McLaren report findings heighten distrust

The McLaren report has heightened distrust in sporting governing bodies with its claim more than 1,000 Russian athletes benefited from a state-sponsored doping programme, writes Sport360's Deputy Editor James Piercy.

James Piercy
by James Piercy
9th December 2016

article:9th December 2016

Professor Richard McLaren speaking at a press conference in London on Friday.
Professor Richard McLaren speaking at a press conference in London on Friday.

Perhaps the most chilling aspect of Friday’s revelations regarding Russian state-sponsored doping is not what was contained in the McLaren report itself; it’s the fact that not a single athlete was caught prior to London 2012. Because, given what Richard McLaren has subsequently laid out on the table four years later, if anti-doping authorities were powerless to prevent this occurring now, then what hope do we have for what has happened in the past.

It’s no longer a conspiracy theory to assume that every single Olympic Games and World Championships has been swamped by similar levels of foul play. We knew of East Germany, Ben Johnson and Marion Jones, but those cases are not so much the tip of an iceberg, but an ever-expanding glacier.

In McLaren’s own words, it was sporting corruption on an “unprecedented” scale. For this to be revealed in 2016, more than 30 years after a similar but, given the political climate, more difficult to police programme was carried out by East Germany.

The world is, technically, a far more open place now. Country’s cooperate more and, theoretically, information can be shared freely. But despite a greater cultural openness, athletics and the Olympic movement are facing the same problems they did decades ago. In the context of supposedly possessing greater awareness of doping practices following the establishment of the World Anti-Doping Agency (WADA) in 1999, it’s arguably much, much worse.

As Sebastian Coe said in 2011: “What I can say to athletes coming to London is that we will have the technology in place that is in excess of any technology that you have ever encountered anywhere in the world, we will have the technology in place that is in excess of any technology that you have ever encountered. You come to London and you try that, we will get you.”

Coe did confess he couldn’t guarantee a drug-free Games, but what is abundantly clear is that the systems in place don’t work. The cheats aren’t within reach, they’re off in the distance laughing at these sort of grandiose statements.

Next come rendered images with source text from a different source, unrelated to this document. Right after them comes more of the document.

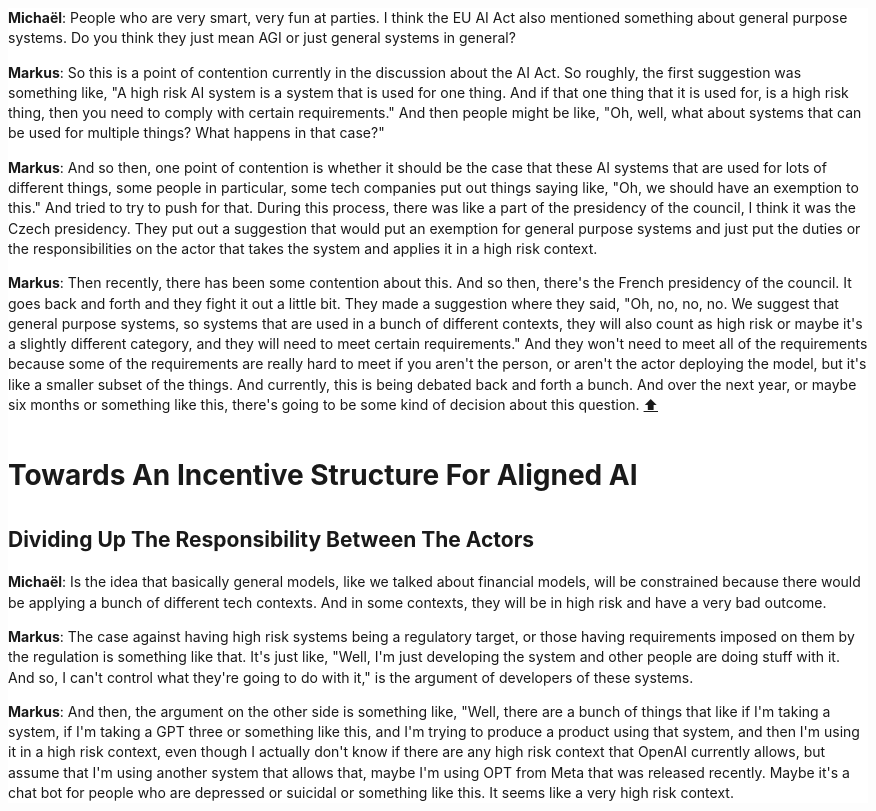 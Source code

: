 **Michaël**:
People who are very smart, very fun at parties. I think the EU AI Act also mentioned something about general purpose systems. Do you think they just mean AGI or just general systems in general?

**Markus**:
So this is a point of contention currently in the discussion about the AI Act. So roughly, the first suggestion was something like, "A high risk AI system is a system that is used for one thing. And if that one thing that it is used for, is a high risk thing, then you need to comply with certain requirements." And then people might be like, "Oh, well, what about systems that can be used for multiple things? What happens in that case?"

**Markus**:
And so then, one point of contention is whether it should be the case that these AI systems that are used for lots of different things, some people in particular, some tech companies put out things saying like, "Oh, we should have an exemption to this." And tried to try to push for that. During this process, there was like a part of the presidency of the council, I think it was the Czech presidency. They put out a suggestion that would put an exemption for general purpose systems and just put the duties or the responsibilities on the actor that takes the system and applies it in a high risk context.

**Markus**:
Then recently, there has been some contention about this. And so then, there's the French presidency of the council. It goes back and forth and they fight it out a little bit. They made a suggestion where they said, "Oh, no, no, no. We suggest that general purpose systems, so systems that are used in a bunch of different contexts, they will also count as high risk or maybe it's a slightly different category, and they will need to meet certain requirements." And they won't need to meet all of the requirements because some of the requirements are really hard to meet if you aren't the person, or aren't the actor deploying the model, but it's like a smaller subset of the things. And currently, this is being debated back and forth a bunch. And over the next year, or maybe six months or something like this, there's going to be some kind of decision about this question.  <a href="#outline">⬆</a>

# Towards An Incentive Structure For Aligned AI

## Dividing Up The Responsibility Between The Actors

**Michaël**:
Is the idea that basically general models, like we talked about financial models, will be constrained because there would be applying a bunch of different tech contexts. And in some contexts, they will be in high risk and have a very bad outcome.

**Markus**:
The case against having high risk systems being a regulatory target, or those having requirements imposed on them by the regulation is something like that. It's just like, "Well, I'm just developing the system and other people are doing stuff with it. And so, I can't control what they're going to do with it," is the argument of developers of these systems.

**Markus**:
And then, the argument on the other side is something like, "Well, there are a bunch of things that like if I'm taking a system, if I'm taking a GPT three or something like this, and I'm trying to produce a product using that system, and then I'm using it in a high risk context, even though I actually don't know if there are any high risk context that OpenAI currently allows, but assume that I'm using another system that allows that, maybe I'm using OPT from Meta that was released recently. Maybe it's a chat bot for people who are depressed or suicidal or something like this. It seems like a very high risk context.
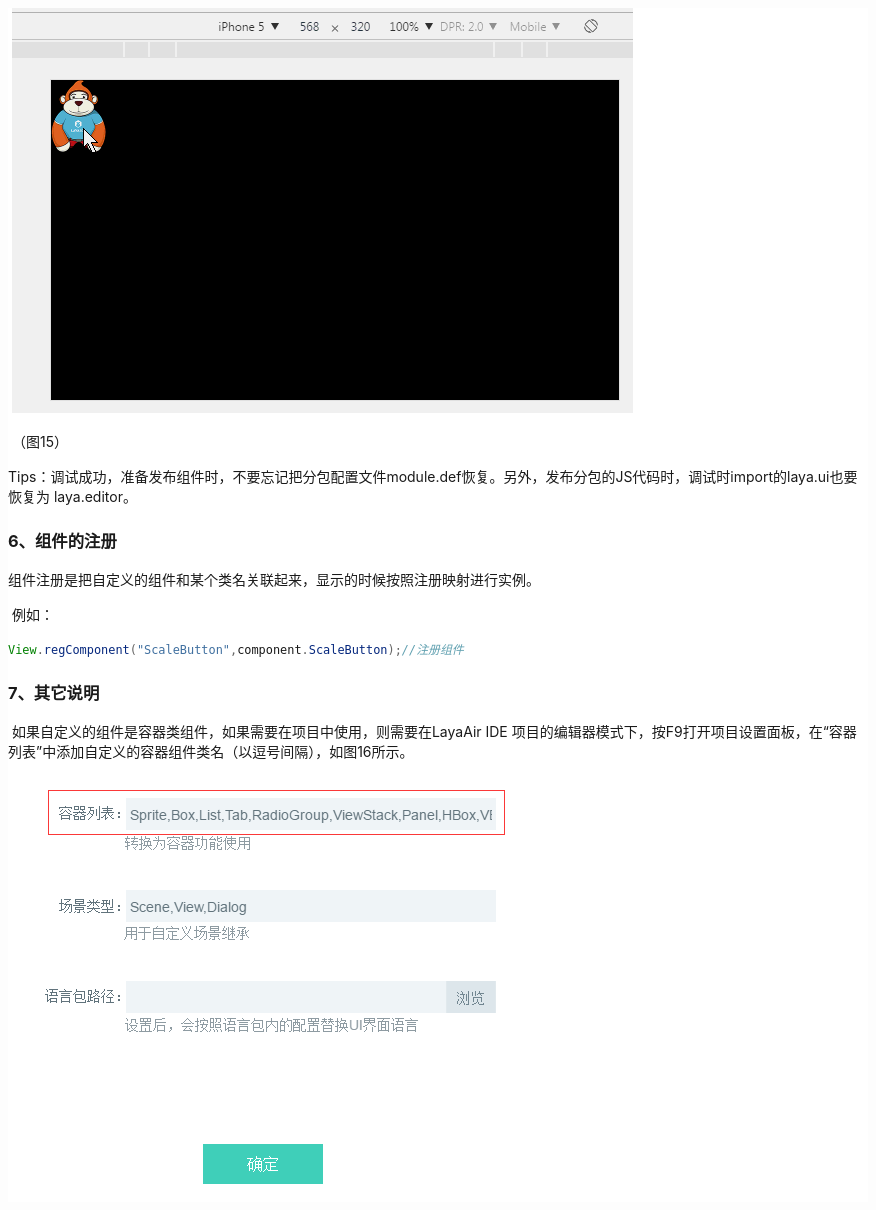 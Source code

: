 ​	![15](img/15.gif)

​	（图15）

​	Tips：调试成功，准备发布组件时，不要忘记把分包配置文件module.def恢复。另外，发布分包的JS代码时，调试时import的laya.ui也要恢复为 laya.editor。

### 6、组件的注册

​	组件注册是把自定义的组件和某个类名关联起来，显示的时候按照注册映射进行实例。

​	例如：

```java
View.regComponent("ScaleButton",component.ScaleButton);//注册组件
```



### 7、其它说明

​	如果自定义的组件是容器类组件，如果需要在项目中使用，则需要在LayaAir IDE 项目的编辑器模式下，按F9打开项目设置面板，在“容器列表”中添加自定义的容器组件类名（以逗号间隔），如图16所示。

​	![16](img/16.png)
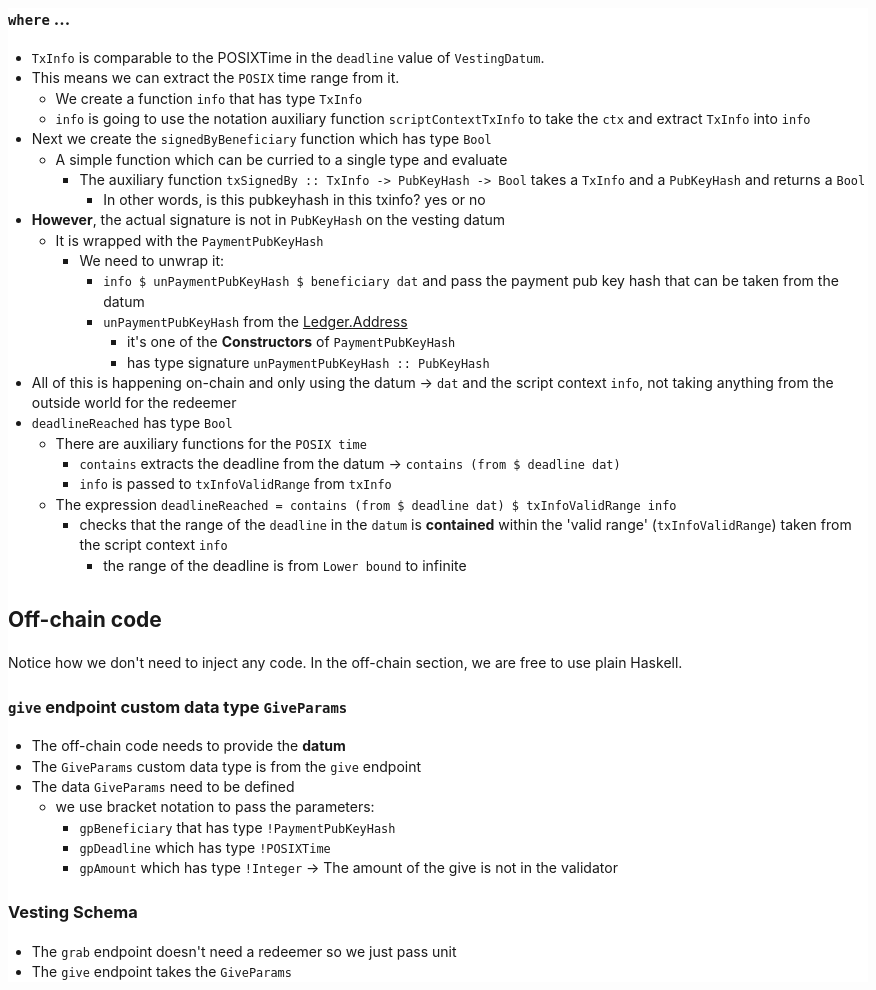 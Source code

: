 ### `where` ...

- `TxInfo` is comparable to the POSIXTime in the `deadline` value of `VestingDatum`. 
- This means we can extract the `POSIX` time range from it.
    - We create a function `info` that has type `TxInfo`
    - `info` is going to use the notation auxiliary function `scriptContextTxInfo` to take the `ctx` and extract `TxInfo` into `info`
- Next we create the `signedByBeneficiary` function which has type `Bool`
    - A simple function which can be curried to a single type and evaluate
        - The auxiliary function `txSignedBy :: TxInfo -> PubKeyHash -> Bool` takes a `TxInfo` and a `PubKeyHash` and returns a `Bool`
            - In other words, is this pubkeyhash in this txinfo? yes or no
- **However**, the actual signature is not in `PubKeyHash` on the vesting datum
    - It is wrapped with the `PaymentPubKeyHash`
        - We need to unwrap it: 
            - `info $ unPaymentPubKeyHash $ beneficiary dat` and pass the payment pub key hash that can be taken from the datum 
            - `unPaymentPubKeyHash` from the [Ledger.Address](https://playground.plutus.iohkdev.io/doc/haddock/plutus-ledger/html/Ledger-Address.html)
                - it's one of the **Constructors** of `PaymentPubKeyHash`
                - has type signature `unPaymentPubKeyHash :: PubKeyHash` 
- All of this is happening on-chain and only using the datum -> `dat` and the script context `info`, not taking anything from the outside world for the redeemer
- `deadlineReached` has type `Bool`
    - There are auxiliary functions for the `POSIX time` 
        - `contains` extracts the deadline from the datum -> `contains (from $ deadline dat)`  
        - `info` is passed to `txInfoValidRange` from `txInfo` 
    - The expression `deadlineReached = contains (from $ deadline dat) $ txInfoValidRange info`
        - checks that the range of the `deadline` in the `datum` is **contained** within the 'valid range' (`txInfoValidRange`) taken from the script context `info`
            - the range of the deadline is from `Lower bound` to infinite
            
## Off-chain code

Notice how we don't need to inject any code. In the off-chain section, we are free to use plain Haskell. 

### `give` endpoint custom data type `GiveParams`

- The off-chain code needs to provide the **datum**
- The `GiveParams` custom data type is from the `give` endpoint
- The data `GiveParams` need to be defined
    - we use bracket notation to pass the parameters: 
        - `gpBeneficiary` that has type `!PaymentPubKeyHash`
        - `gpDeadline` which has type `!POSIXTime`
        - `gpAmount` which has type `!Integer` -> The amount of the give is not in the validator

### Vesting Schema
- The `grab` endpoint doesn't need a redeemer so we just pass unit
- The `give` endpoint takes the `GiveParams`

Russia, laughably, were one of 181 states to have signed the International Convention against Doping in Sport in 2005.

WADA receive half of its annual $30 million budget from the IOC and the other 50 per cent from international governments. The increase must be stratospheric. Whatever the price of hosting the next Games – and Rio 2016 cost an estimated $4.6bn – it must be mirrored in the funding and resources WADA are given to work with. Because the integrity of not just athletics and the Olympics but of sport itself, are at stake here.

We know about Russia because McLaren has conducted an exhaustive and thorough review. How many other countries have escaped detection? Not only that, but how many other sports are operating with nations, teams, individuals, practising the same subterfuge. A large stone has been dropped in the lake and this is the ripple effect.

We are also at the stage now where growing public opinion is along the lines of: “why not just let them dope?”. That, alone, is a damning indictment of the repeat failures of organisations and their commitment to anti-doping.

Remember that this all began not with the will of those at the top to investigate Russia off their own backs, but with German broadcaster ARD and their series of exposes in 2014. We all hope and believe FIFA, World Rugby, the ICC, NBA, NFL, UCI etc, adopt stringent anti-doping policies to ensure this sort of behaviour can never happen. But hope is all we have.

The IOC said in a statement in July it could no longer trust Russia to host any major international sporting events. Yet in less than two years the country will be playing host to the biggest of them all: the football World Cup.

The man in charge of the bid that landed them the tournament has been directly implicated in the McLaren report – deputy prime minister Vitaly Mutko, who still sits on the FIFA Council.

FIFA will tell us they have the machinery and the motivation to ensure a clean World Cup, and we have no choice but to place our trust in them, despite our better judgement telling us otherwise.

Because we can never explicitly know the truth. And that is the scary reality.